Les deepfakes, ces images et vidéos ultra-personnalisables générées par IA sont de plus en plus reconnus par les gouvernements comme un outil capable de saper la confiance publique.
- Des individus comme des hauts responsables politiques sont susceptibles d’être visés par ces tentatives d’imitation contre lesquelles il n’existe pour l’heure aucune protection juridique dédiée.
- Ainsi, le secrétaire d’État américain Marco Rubio a été victime de tentatives d’usurpation au début du mois de juillet, lorsqu’un individu a contacté en son nom au moins trois ministres des Affaires étrangères ainsi que des membres du Congrès américain en imitant sa voix via l’application cryptée Signal 2.
- Quelques mois plus tôt, le ministre italien de la Défense Guido Crosetto avait été victime d’un stratagème similaire, lorsqu’un usurpateur avait tenté d’extorquer de riches hommes d’affaires italiens en leur demandant d’avancer une importante somme d’argent pour libérer des journalistes kidnappés à l’étranger 3.
Le projet de loi à l’étude au Folketing depuis le 7 juillet vise à introduire deux nouvelles dispositions dans la loi danoise sur les droits d’auteur : une interdiction de la mise à disposition du public de deepfakes présentant des caractéristiques personnelles de personnes physiques, ainsi qu’une interdiction s’appliquant spécifiquement aux contenus artistiques. Le ministère de la Culture a en effet souligné dans le texte que « compte tenu des progrès technologiques, les prestations artistiques ont un besoin de protection accru » 4.
- Une fois approuvées par le Parlement, ces modifications permettront à chaque personne ayant été victime d’un deepfake d’en demander la suppression par les plateformes concernées, sous peine d’une amende.
- La menace présentée par les deepfakes est également prise au sérieux aux États-Unis, où trois agences de renseignement (NSA, FBI et CISA) ont identifié en 2023 cette utilisation de l’IA parmi les principales menaces pesant sur les organisations 5.

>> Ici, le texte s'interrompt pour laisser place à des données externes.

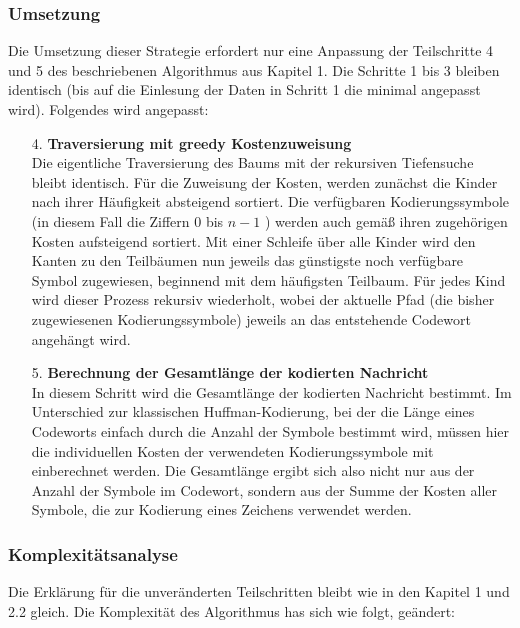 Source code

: \documentclass[a4paper,10pt,ngerman]{scrartcl}
\begin{document}
\subsubsection{Umsetzung}
Die Umsetzung dieser Strategie erfordert nur eine Anpassung der Teilschritte 4 und 5 des beschriebenen Algorithmus aus Kapitel 1. Die Schritte 1 bis 3 bleiben identisch (bis auf die Einlesung der Daten in Schritt 1 die minimal angepasst wird). Folgendes wird angepasst:

\begin{enumerate}
  \item [4.] \textbf{Traversierung mit greedy Kostenzuweisung}\\
  Die eigentliche Traversierung des Baums mit der rekursiven Tiefensuche bleibt identisch. Für die Zuweisung der Kosten, werden zunächst die Kinder nach ihrer Häufigkeit absteigend sortiert. Die verfügbaren Kodierungssymbole (in diesem Fall die Ziffern $0$ bis $n-1$ ) werden auch gemäß ihren zugehörigen Kosten aufsteigend sortiert. Mit einer Schleife über alle Kinder wird den Kanten zu den Teilbäumen nun jeweils das günstigste noch verfügbare Symbol zugewiesen, beginnend mit dem häufigsten Teilbaum. Für jedes Kind wird dieser Prozess rekursiv wiederholt, wobei der aktuelle Pfad (die bisher zugewiesenen Kodierungssymbole) jeweils an das entstehende Codewort angehängt wird. 
  \item[5.] \textbf{Berechnung der Gesamtlänge der kodierten Nachricht}\\
  In diesem Schritt wird die Gesamtlänge der kodierten Nachricht bestimmt. Im Unterschied zur klassischen Huffman-Kodierung, bei der die Länge eines Codeworts einfach durch die Anzahl der Symbole bestimmt wird, müssen hier die individuellen Kosten der verwendeten Kodierungssymbole mit einberechnet werden. Die Gesamtlänge ergibt sich also nicht nur aus der Anzahl der Symbole im Codewort, sondern aus der Summe der Kosten aller Symbole, die zur Kodierung eines Zeichens verwendet werden. 
\end{enumerate}


\subsubsection{Komplexitätsanalyse}
Die Erklärung für die unveränderten Teilschritten bleibt wie in den Kapitel 1 und 2.2 gleich. Die Komplexität des Algorithmus has sich wie folgt, geändert:

\vspace{0.2cm}
\end{document}
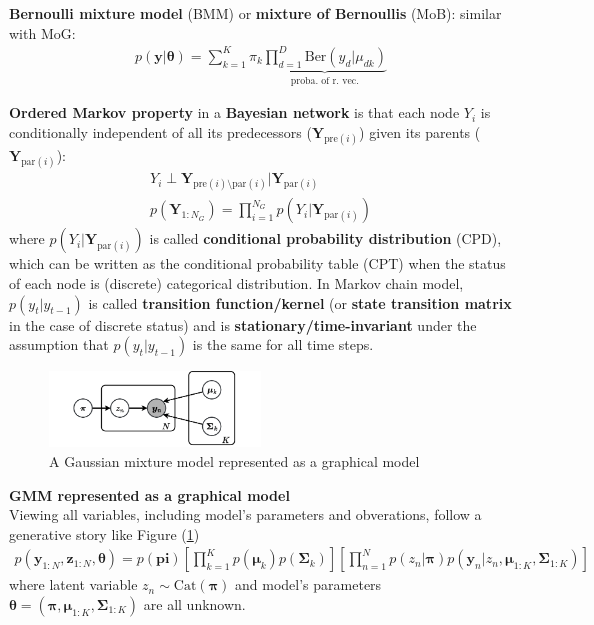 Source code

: \textbf{Bernoulli mixture model} (BMM) or \textbf{mixture of Bernoullis} (MoB):
similar with MoG:
\begin{gather}
    p(\bm{y}|\bm{\theta})=\sum_{k=1}^K{\pi_k\underbrace{\prod_{d=1}^D\mathrm{Ber}(y_d|\mu_{dk})}_{\text{proba. of r. vec.}}}
\end{gather}

\textbf{Ordered Markov property} in a \textbf{Bayesian network} is that 
each node $Y_i$ is conditionally independent of all its predecessors ($\bm{Y}_{\text{pre}(i)}$) given its parents ($\bm{Y}_{\text{par}(i)}$):
\begin{gather}
    Y_i\perp\bm{Y}_{\text{pre}(i)\setminus\text{par}(i)}|\bm{Y}_{\text{par}(i)}\\
    p(\bm{Y}_{1:N_G})=\prod_{i=1}^{N_G}p\left(Y_i|\bm{Y}_{\text{par}(i)}\right)
\end{gather}
where $p\left(Y_i|\bm{Y}_{\text{par}(i)}\right)$ is called \textbf{conditional probability distribution} (CPD), 
which can be written as the conditional probability table (CPT) 
when the status of each node is (discrete) categorical distribution.
In Markov chain model, 
$p(y_t|y_{t-1})$ is called \textbf{transition function/kernel} (or \textbf{state transition matrix} in the case of discrete status) and is \textbf{stationary/time-invariant} under the assumption that $p(y_t|y_{t-1})$ is the same for all time steps.

\begin{figure}[hptb]
    \centering
    \includegraphics[width=0.5\textwidth]{figs/mixgaussian.pdf}
    \caption{A Gaussian mixture model represented as a graphical model}
    \label{fig:maxgaussian}
\end{figure}

\begin{example}
    \textbf{GMM represented as a graphical model}\\
    Viewing all variables, including model's parameters and obverations, 
    follow a generative story like Figure (\ref{fig:maxgaussian})
    {\small\begin{gather}
        p(\bm{y}_{1:N},\bm{z}_{1:N},\bm{\theta})
        = p(\bm{pi})
        \left[ \prod_{k=1}^K p(\bm{\mu}_k)p(\bm{\Sigma}_k) \right]
        \left[ \prod_{n=1}^N p(z_n|\bm{\pi})p(\bm{y}_n|z_n,\bm{\mu}_{1:K},\bm{\Sigma}_{1:K}) \right]
    \end{gather}}
    where latent variable $z_n\sim\text{Cat}(\bm{\pi})$ and model's parameters
    $\bm{\theta}=(\bm{\pi},\bm{\mu}_{1:K},\bm{\Sigma}_{1:K})$ are all unknown.
\end{example}


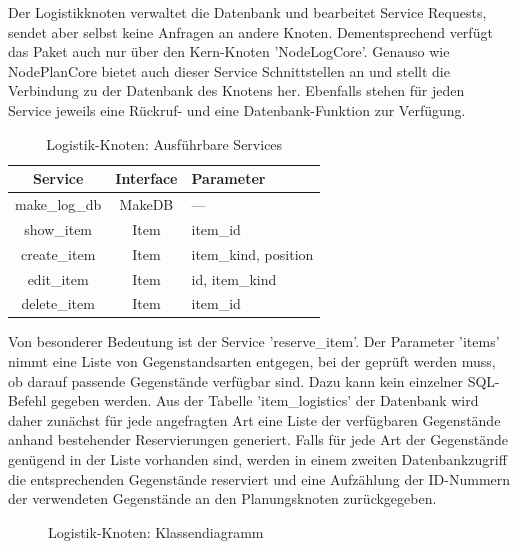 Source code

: Der Logistikknoten verwaltet die Datenbank und bearbeitet Service Requests, sendet aber selbst keine Anfragen an andere Knoten. Dementsprechend verfügt das Paket auch nur über den Kern-Knoten 'NodeLogCore'. Genauso wie NodePlanCore bietet auch dieser Service Schnittstellen an und stellt die Verbindung zu der Datenbank des Knotens her. Ebenfalls stehen für jeden Service jeweils eine Rückruf- und eine Datenbank-Funktion zur Verfügung.

\begin{table}[h]
\begin{center}
\begin{tabular}{| c | c | l |}
  \hline
  Service        & Interface & Parameter                                         \\
  \hline
  \hline
  make\_log\_db  & MakeDB    & ---                                               \\
  show\_item     & Item      & item\_id                                          \\
  create\_item   & Item      & item\_kind, position                              \\
  edit\_item     & Item      & id, item\_kind                                    \\
  delete\_item   & Item      & item\_id                                          \\
  \hline
\end{tabular}
\caption{Logistik-Knoten: Ausführbare Services}
\end{center}
\end{table}

Von besonderer Bedeutung ist der Service 'reserve\_item'. Der Parameter 'items' nimmt eine Liste von Gegenstandsarten entgegen, bei der geprüft werden muss, ob darauf passende Gegenstände verfügbar sind. Dazu kann kein einzelner SQL-Befehl gegeben werden. Aus der Tabelle 'item\_logistics' der Datenbank wird daher zunächst für jede angefragten Art eine Liste der verfügbaren Gegenstände anhand bestehender Reservierungen generiert. Falls für jede Art der Gegenstände genügend in der Liste vorhanden sind, werden in einem zweiten Datenbankzugriff die entsprechenden Gegenstände reserviert und eine Aufzählung der ID-Nummern der verwendeten Gegenstände an den Planungsknoten zurückgegeben.

\begin{figure}
\begin{center}
\caption{Logistik-Knoten: Klassendiagramm}
\end{center}
\end{figure}


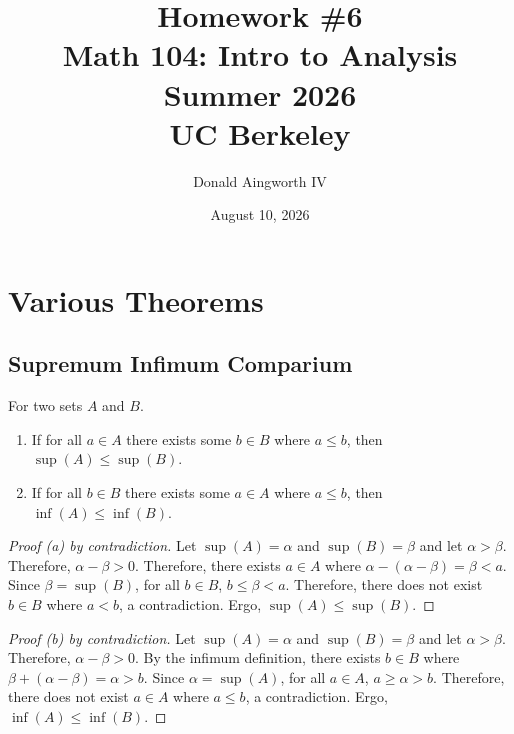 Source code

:\documentclass[11pt]{article}
\title{Homework \#6\\{\large Math 104: Intro to Analysis \\ Summer 2026} \\ {\normalsize UC Berkeley}}
\date{August 10, 2026}
\author{Donald Aingworth IV}
\begin{document}
\renewcommand\qedsymbol{OE$\Delta$}
\newcommand{\abs}[1]{\left| #1 \right|}
\newcommand{\andtxt}{\text{ and }}
\newcommand{\Ais}{\ensuremath{\overset{A}{=}}}
\newcommand{\Cis}{\ensuremath{\overset{C}{=}}}
\newcommand{\closure}[1]{\ensuremath{\overline{#1}}}
\newcommand{\encircle}[1]{%
  \tikz[baseline=(char.base)]{%
    \node[shape=circle, draw, inner sep=1pt] (char) {#1};%
  }%
}
\newcommand{\mathif}{\text{if }}
\newcommand{\seq}[2][n]{\ensuremath{\left\{ #2 _{#1} \right\}}}
\newcommand{\zz}[1]{$\mathbb{Z}/ #1 \mathbb{Z}$}

\maketitle

\tableofcontents

\pagebreak
\setcounter{section}{-1}
\section{Various Theorems}
    \subsection{Supremum Infimum Comparium}
        \label{thm:1}
        For two sets $A$ and $B$.
        \begin{enumerate}[label=(\alph*)]
            \item   If for all $a \in A$ there exists some $b \in B$ where $a \leq b$, then $\sup(A) \leq \sup(B)$.
            \item   If for all $b \in B$ there exists some $a \in A$ where $a \leq b$, then $\inf(A) \leq \inf(B)$.
        \end{enumerate}
        \begin{proof}[Proof (a) by contradiction]
            Let $\sup(A) = \alpha$ and $\sup(B) = \beta$ and let $\alpha > \beta$.
            Therefore, $\alpha - \beta > 0$.
            Therefore, there exists $a \in A$ where $\alpha - (\alpha - \beta) = \beta < a$.
            Since $\beta = \sup(B)$, for all $b \in B$, $b \leq \beta < a$.
            Therefore, there does not exist $b \in B$ where $a < b$, a contradiction.
            Ergo, $\sup(A) \leq \sup(B)$.
        \end{proof}
        \begin{proof}[Proof (b) by contradiction]
            Let $\sup(A) = \alpha$ and $\sup(B) = \beta$ and let $\alpha > \beta$.
            Therefore, $\alpha - \beta > 0$.
            By the infimum definition, there exists $b \in B$ where $\beta + (\alpha - \beta) = \alpha > b$.
            Since $\alpha = \sup(A)$, for all $a \in A$, $a \geq \alpha > b$.
            Therefore, there does not exist $a \in A$ where $a \leq b$, a contradiction.
            Ergo, $\inf(A) \leq \inf(B)$.
        \end{proof}
\end{document}
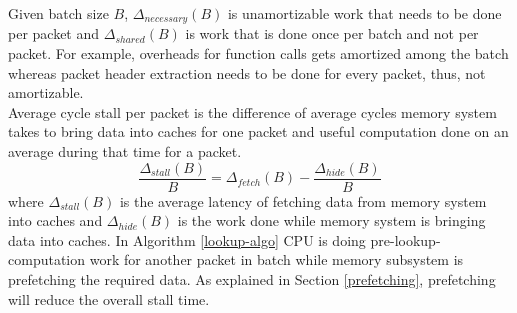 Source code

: Given batch size $B$, $\Delta_{necessary}(B)$ is unamortizable work that needs to be done per packet and $\Delta_{shared}(B)$ is work that is done once per batch and not per packet. For example, overheads for function calls gets amortized among the batch whereas packet header extraction needs to be done for every packet, thus, not amortizable.
\\
Average cycle stall per packet is the difference of average cycles memory system takes to bring data into caches for one packet and useful computation done on an average during that time for a packet.
\\
\begin{equation}
\label{cycles_stall}
\frac{\Delta_{stall}(B)}{B} = \Delta_{fetch}(B) - \frac{\Delta_{hide}(B)}{B}
\end{equation}
where $\Delta_{stall}(B)$ is the average latency of fetching data from memory system into caches and $\Delta_{hide}(B)$ is the work done while memory system is bringing data into caches. In Algorithm \ref{lookup-algo} CPU is doing pre-lookup-computation work for another packet in batch while memory subsystem is prefetching the required data. As explained in Section \ref{prefetching}, prefetching will reduce the overall stall time.
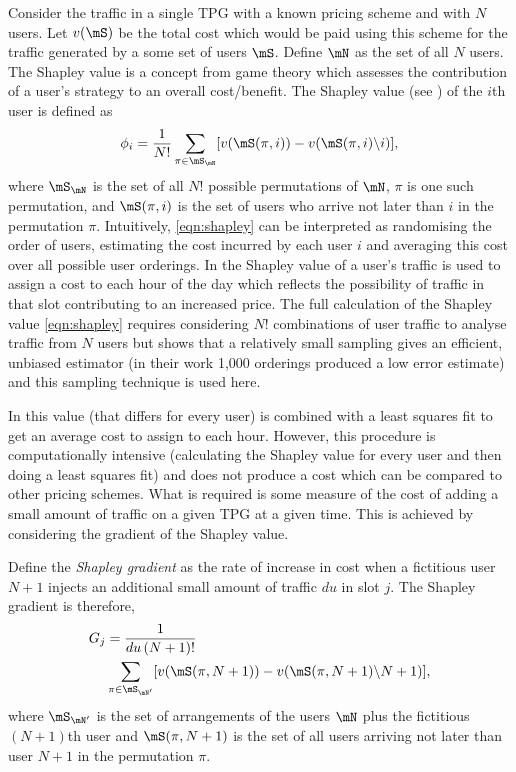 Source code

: Consider the traffic in a single TPG with a known pricing scheme and
with $N$ users.
Let
$v(\mS)$ be the total cost which would be paid using
this scheme for the traffic 
generated by a some set of users $\mS$.  Define $\mN$ as the
set of all $N$ users.
The Shapley value is a concept from game theory which assesses the
contribution of a user's strategy to an overall cost/benefit.  The
Shapley value 
(see \cite{stanojevic2010heavy}) of
the $i$th user is defined as 
\begin{equation}
\phi_i = \frac{1}{N!} \sum_{\pi \in \mS_{\mN}} [v(\mS(\pi,i)) - 
v(\mS(\pi,i) \backslash i)] \mbox{,}
\label{eqn:shapley}
\end{equation}
where $\mS_{\mN}$ is the set of all $N!$ possible permutations of $\mN$,
$\pi$ is one such permutation, and $\mS(\pi,i)$ is the set of users who 
arrive not later than $i$ in the permutation $\pi$. 
Intuitively, \eqref{eqn:shapley} can be interpreted as randomising the order of users,
estimating the cost incurred by each user $i$ and averaging this cost over all possible 
user orderings. 
In \cite{stanojevic2010heavy} the Shapley value of a user's traffic
is used to assign a cost to each hour of the day which reflects the possibility
of traffic in that slot contributing to an increased price.
The full calculation of the Shapley
value \eqref{eqn:shapley} requires considering $N!$ combinations
of user traffic to analyse traffic from $N$ users but
\cite{stanojevic2010heavy} shows that a relatively 
small sampling gives
an efficient, unbiased estimator (in their work 1,000 orderings produced
a low error estimate) and this sampling technique is used here.

In \cite{stanojevic2010heavy} this value (that differs for every user)
is combined with a least squares fit to get an average cost to assign
to each hour.  However, this procedure is computationally intensive 
(calculating the Shapley value for every user and then doing a least
squares fit) and does not produce a cost which can be compared 
to other pricing schemes.
What is required is some measure of the cost of adding a small amount
of traffic on a given TPG at a given time.  This is achieved by
considering the gradient of the Shapley value.

Define the \emph{Shapley gradient} as the rate of
increase in cost when a fictitious user $N + 1$
injects an additional small amount of traffic $du$ in slot $j$.  
The Shapley gradient is therefore,  
\begin{align}
\nonumber G_j  &=  
\frac{1}{du\,(N+1)!} \\ 
& \sum_{\pi \in \mS_{\mN'}} [v(\mS(\pi,N+1)) - 
v(\mS(\pi,N+1) \backslash N+1) ],
\label{eqn:Gjgeneral}
\end{align}
where 
$\mS_{\mN'}$ is the set of arrangements of the
users $\mN$ plus the fictitious $(N+1)$th user and 
$\mS(\pi,N+1)$ is the set of all users arriving
not later than user $N+1$ in the permutation $\pi$.

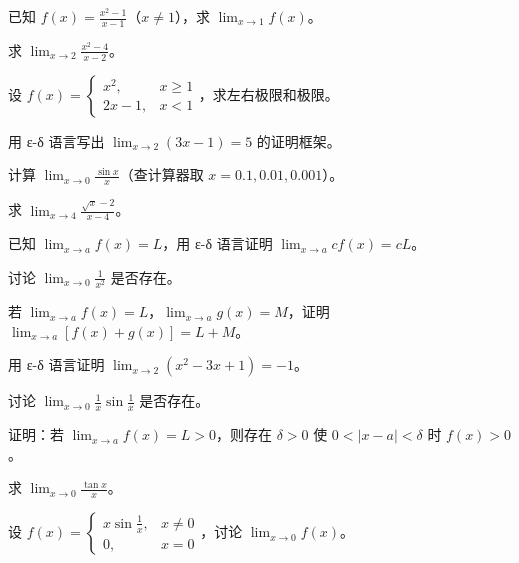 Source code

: \begin{exercise}[2]
已知 \(f(x)=\frac{x^2-1}{x-1}\)（\(x\neq1\)），求 \(\lim_{x\to 1} f(x)\)。
\end{exercise}
\begin{exercise}[2]
求 \(\displaystyle\lim_{x\to 2} \frac{x^2-4}{x-2}\)。
\end{exercise}
\begin{exercise}[2]
设 \(f(x)=\begin{cases}x^2,&x\ge1\\2x-1,&x<1\end{cases}\)，求左右极限和极限。
\end{exercise}
\begin{exercise}[2]
用 ε-δ 语言写出 \(\lim_{x\to 2} (3x-1)=5\) 的证明框架。
\end{exercise}

\begin{exercise}[3]
计算 \(\displaystyle\lim_{x\to 0} \frac{\sin x}{x}\)（查计算器取 \(x=0.1,0.01,0.001\)）。
\end{exercise}
\begin{exercise}[3]
求 \(\displaystyle\lim_{x\to 4} \frac{\sqrt{x}-2}{x-4}\)。
\end{exercise}
\begin{exercise}[3]
已知 \(\lim_{x\to a} f(x)=L\)，用 ε-δ 语言证明 \(\lim_{x\to a} cf(x)=cL\)。
\end{exercise}
\begin{exercise}[3]
讨论 \(\displaystyle\lim_{x\to 0} \frac{1}{x^2}\) 是否存在。
\end{exercise}
\begin{exercise}[3]
若 \(\lim_{x\to a} f(x)=L\)，\(\lim_{x\to a} g(x)=M\)，证明 \(\lim_{x\to a} [f(x)+g(x)]=L+M\)。
\end{exercise}

\begin{exercise}[4]
用 ε-δ 语言证明 \(\displaystyle\lim_{x\to 2} (x^2-3x+1)=-1\)。
\end{exercise}
\begin{exercise}[4]
讨论 \(\displaystyle\lim_{x\to 0} \frac{1}{x}\sin\frac{1}{x}\) 是否存在。
\end{exercise}
\begin{exercise}[4]
证明：若 \(\lim_{x\to a} f(x)=L>0\)，则存在 \(\delta>0\) 使 \(0<|x-a|<\delta\) 时 \(f(x)>0\)。
\end{exercise}
\begin{exercise}[4]
求 \(\displaystyle\lim_{x\to 0} \frac{\tan x}{x}\)。
\end{exercise}
\begin{exercise}[4]
设 \(f(x)=\begin{cases}x\sin\frac1x,&x\neq0\\0,&x=0\end{cases}\)，讨论 \(\lim_{x\to0} f(x)\)。
\end{exercise}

- Dans l’Union, le Digital Services Act et l’EU AI Act requièrent déjà des plateformes une politique de « transparence » quant aux contenus générés par intelligence artificielle ainsi que la mise en place de procédures de notification et de retrait des contenus.
- Les amendements demandés par Copenhague offriraient toutefois un niveau de protection supplémentaire.
- Le nouveau texte prévoit néanmoins certaines exceptions visant à protéger la liberté d’expression, notamment pour les formes de satire.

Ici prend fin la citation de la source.